PHILADELPHIA The Food and Drug Administration did not completely withdraw from the market a drug used to treat a dangerous low blood pressure condition, but merely proposed to do so as a “step in the regulatory process,” according to a document posted on the agency’s website Monday.
The agency said its proposal last month to withdraw approval for Shire’s drug ProAmatine (midodrine) did not represent the actual withdrawal of the drug from the market, while calling for more data on the drug to verify its clinical benefit.
The drug, originally made by Roberts Pharmaceutical, received accelerated approval in 1996 as a treatment for orthostatic hypotension, a condition in which patients are unable to maintain blood pressure when standing. The drug since has been approved in generic form as well. Shire acquired rights to the drug when it acquired Roberts in 1999.

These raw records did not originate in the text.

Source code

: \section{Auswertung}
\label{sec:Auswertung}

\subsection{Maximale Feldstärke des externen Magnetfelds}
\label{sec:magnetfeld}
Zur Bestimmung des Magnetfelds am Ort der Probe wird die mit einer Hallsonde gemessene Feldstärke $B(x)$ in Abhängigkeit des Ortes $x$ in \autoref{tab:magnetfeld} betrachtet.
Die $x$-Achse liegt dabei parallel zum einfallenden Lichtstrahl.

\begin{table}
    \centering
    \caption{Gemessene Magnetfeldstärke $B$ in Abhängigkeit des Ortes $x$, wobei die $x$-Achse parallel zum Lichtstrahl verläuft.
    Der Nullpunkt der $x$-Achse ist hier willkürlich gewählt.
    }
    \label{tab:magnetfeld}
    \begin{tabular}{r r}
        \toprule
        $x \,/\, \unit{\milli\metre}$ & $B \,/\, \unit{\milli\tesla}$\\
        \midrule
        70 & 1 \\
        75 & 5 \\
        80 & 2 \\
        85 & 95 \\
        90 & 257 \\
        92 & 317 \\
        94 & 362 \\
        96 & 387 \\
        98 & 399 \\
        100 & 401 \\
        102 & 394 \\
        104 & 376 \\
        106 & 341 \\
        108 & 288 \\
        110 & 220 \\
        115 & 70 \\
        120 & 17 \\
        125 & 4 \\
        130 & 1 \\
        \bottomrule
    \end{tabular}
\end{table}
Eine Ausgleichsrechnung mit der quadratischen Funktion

On Aug. 16, the FDA proposed withdrawing marketing approval for ProAmatine because of a failure of clinical study data to demonstrate its efficacy in patients with the condition, though many patients, physicians and professional groups continue to regard it as efficacious, according to the document. Shire announced Aug. 17 that it had elected to withdraw the drug, effective Sept. 30.
Shire hailed the news. “Shire is very pleased that FDA has stated that ‘continued patient access to midodrine is a key agency priority’ and that the FDA has taken action allowing midodrine to remain accessible to patients and their families who rely on this medicine,” Shire SVP research and development Jeffrey Jonas said. “We look forward to continuing our ongoing discussions with the FDA related to the efficacy of this medicine.”